Name

tau_exec — TAU execution wrapping script

Synopsis

tau_exec [ options ] [--] { exe } [ exe options ]

Description

Use this script to perform runtime performance tracking on either an instrumented or uninstrumented executable. Options include memory and IO tracking, event based sampling, hardware accelerator tracking and data collection from library-provided instrumention API's such as mpi communication events and RAJA and Kokkos instrumention hooks.

Options

-v

verbose mode

-s

show the command generated by tau_exec without running it

-qsub

BG/P qsub mode

-io

track io

-memory

track memory

-memory

enable memory debugger

-cuda

track GPU events via CUDA (Must be configured with -cuda=<dir>, Preferred of CUDA 4.0 or earlier)

-cupti

track GPU events via Nvidia's CUPTI interface (Must be configured with -cupti=<dir>, Preferred for CUDA 4.1 or later).

-um

in conjunction with -cupti adds support for the Unified Memory GPUs.

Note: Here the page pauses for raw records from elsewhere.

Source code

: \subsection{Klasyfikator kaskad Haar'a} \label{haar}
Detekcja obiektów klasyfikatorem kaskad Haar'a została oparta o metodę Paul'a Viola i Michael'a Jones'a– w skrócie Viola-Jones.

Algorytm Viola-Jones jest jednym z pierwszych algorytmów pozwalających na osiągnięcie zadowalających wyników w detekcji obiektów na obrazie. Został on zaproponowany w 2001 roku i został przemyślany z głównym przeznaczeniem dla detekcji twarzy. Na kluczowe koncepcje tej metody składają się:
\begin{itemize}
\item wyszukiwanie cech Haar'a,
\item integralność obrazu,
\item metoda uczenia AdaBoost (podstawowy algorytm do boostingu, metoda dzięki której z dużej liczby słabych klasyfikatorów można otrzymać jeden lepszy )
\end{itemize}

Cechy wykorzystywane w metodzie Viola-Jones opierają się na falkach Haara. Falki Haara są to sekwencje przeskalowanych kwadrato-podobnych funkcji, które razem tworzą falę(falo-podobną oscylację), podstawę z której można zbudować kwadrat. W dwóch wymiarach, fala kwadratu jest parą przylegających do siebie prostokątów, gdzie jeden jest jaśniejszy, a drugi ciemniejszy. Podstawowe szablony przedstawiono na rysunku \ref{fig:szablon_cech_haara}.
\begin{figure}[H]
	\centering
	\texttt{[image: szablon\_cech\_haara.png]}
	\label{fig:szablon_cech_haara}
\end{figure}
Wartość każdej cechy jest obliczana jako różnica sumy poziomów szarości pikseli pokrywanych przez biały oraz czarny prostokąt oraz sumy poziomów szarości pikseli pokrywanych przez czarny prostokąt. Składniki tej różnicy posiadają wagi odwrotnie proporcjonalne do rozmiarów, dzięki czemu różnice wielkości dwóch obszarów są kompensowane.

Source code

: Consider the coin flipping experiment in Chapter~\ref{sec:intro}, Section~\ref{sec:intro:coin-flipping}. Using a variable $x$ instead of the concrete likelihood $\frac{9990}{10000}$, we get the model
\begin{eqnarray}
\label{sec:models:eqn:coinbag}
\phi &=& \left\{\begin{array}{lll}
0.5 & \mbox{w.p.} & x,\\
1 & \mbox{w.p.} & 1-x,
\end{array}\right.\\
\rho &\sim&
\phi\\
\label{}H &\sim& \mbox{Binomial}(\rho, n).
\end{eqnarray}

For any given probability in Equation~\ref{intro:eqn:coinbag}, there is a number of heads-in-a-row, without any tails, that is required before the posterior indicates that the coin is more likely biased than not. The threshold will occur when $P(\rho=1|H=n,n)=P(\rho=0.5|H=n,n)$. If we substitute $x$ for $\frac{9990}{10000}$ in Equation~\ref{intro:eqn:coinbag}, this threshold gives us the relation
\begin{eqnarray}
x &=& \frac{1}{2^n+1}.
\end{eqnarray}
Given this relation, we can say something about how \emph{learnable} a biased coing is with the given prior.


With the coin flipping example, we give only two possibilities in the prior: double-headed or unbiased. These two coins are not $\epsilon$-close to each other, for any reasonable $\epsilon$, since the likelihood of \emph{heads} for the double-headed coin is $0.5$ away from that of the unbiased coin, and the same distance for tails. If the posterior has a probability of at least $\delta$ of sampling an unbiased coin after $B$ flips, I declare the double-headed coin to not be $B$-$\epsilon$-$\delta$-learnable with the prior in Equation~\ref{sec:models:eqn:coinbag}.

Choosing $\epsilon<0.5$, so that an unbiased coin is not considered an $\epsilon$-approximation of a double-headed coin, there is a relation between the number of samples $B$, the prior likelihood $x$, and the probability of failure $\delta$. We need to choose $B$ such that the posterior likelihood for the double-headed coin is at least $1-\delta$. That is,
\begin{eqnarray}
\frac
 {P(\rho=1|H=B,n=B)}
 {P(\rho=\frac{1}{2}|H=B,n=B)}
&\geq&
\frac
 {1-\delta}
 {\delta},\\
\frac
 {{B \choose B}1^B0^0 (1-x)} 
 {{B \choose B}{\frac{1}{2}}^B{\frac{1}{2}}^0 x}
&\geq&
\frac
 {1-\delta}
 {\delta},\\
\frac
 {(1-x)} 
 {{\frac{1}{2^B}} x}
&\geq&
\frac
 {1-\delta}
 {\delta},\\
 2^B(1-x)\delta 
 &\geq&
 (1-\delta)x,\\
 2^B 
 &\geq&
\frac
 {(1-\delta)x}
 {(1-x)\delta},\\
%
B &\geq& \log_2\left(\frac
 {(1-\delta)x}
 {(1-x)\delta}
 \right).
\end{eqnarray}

Requires CUDA 6.5 or later.

-opencl

track GPU events via OpenCL

-openacc

track openacc events. Supports TAU configurations with -arch=craycnl or PGI compilers on x86_64 Linux

-ompt

track OpenMP events via OMPT interface

-power

track power events via PAPI's perf RAPL interface

-numa

track DRAM events. Requires PAPI with recent perf support for x86_64

-armci

track ARMCI events via PARMCI (Must be configured with -armci=<dir>)

-shmem

track SHMEM events

-numa

Activates hardware counters to measure remote DRAM accesses and total node accesses. These counters must be available from PAPI in the selected TAU configuration.

-ts-sample-flags=<flags>

flags to pass to PT TS sample_ts command. Overrides TAU_TS_SAMPLE_FLAGS env. var.

-ts-report-flags=<flags>

flags to pass to PT TS report_ts command. Overrides TAU_TS_REPORT_FLAGS env. var.

-ebs

enable Event-based sampling to capture runtime event profiles without instrumentation. See README.sampling for more information

-ebs_period=<count >

sampling period (default 1000)

-ebs_source=<counter>

sets sampling metric (default "itimer")

-ebs_resolution=<file|function|line>

sets sampling granularity (default "function")

-syscall

track SYSCALL

-ptts

Launch ThreadSpotter. It must be available in the system path.

-um

enable Unified Memory events via CUPTI

-sass=<level>

tracks GPU events via CUDA with source code locator activity

-csv

output sass profile in CSV format

-T<option>

: specify TAU option

-loadlib=<file.so >

: specify additional load library

-XrunTAU-<options>

specify TAU library directly

-gdb

run program in gdb debugger

-rocm

capture events and metadata from the ROCm performance API

-tau_ebs_resolution=<file|function|line>

process sampled events at the file/function/line level depending on the given argument. line is the default. the environment variable TAU_EBS_RESOLUTION can be set to one of these options to achieve the same effect.

-monitoring

monitors hardware counters and other commands by polling periodically as specified in a tau_monitoring.json file included in the run directory. Example:

{
  "periodic": true,
  "periodicity seconds": 1.0,
  "/proc/stat": {
    "comment": "This will exclude all core-specific readings.",
    "exclude": ["^cpu[0-9]+.*"]
  },
  "/proc/meminfo": {
    "comment": "This will include three readings.",
    "include": [".*MemAvailable.*", ".*MemFree.*", ".*MemTotal.*"]
  },
  "/proc/net/dev": {
    "disable": true,
    "comment": "This will include only the first ethernet device.",
    "include": [".*eno1.*"]
  },
  "lmsensors": {
    "disable": true,
    "comment": "This will include all power readings.",
    "include": [".*power.*"]
  },
  "net": {
    "disable": true,
    "comment": "This will include only the first ethernet device.",
    "include": [".*eno1.*"]
  },
  "nvml": {
    "disable": false,
    "comment": "This will include only the utilization metrics.",
    "include": [".*utilization.*"]
  }

Notes

Defaults if unspecified: -T MPI. MPI is assumed unless SERIAL is specified

CUDA kernel tracking is included, if A CUDA SYNC call is made after each kernel launch and cudaThreadExit() is called before the exit of each thread that uses CUDA.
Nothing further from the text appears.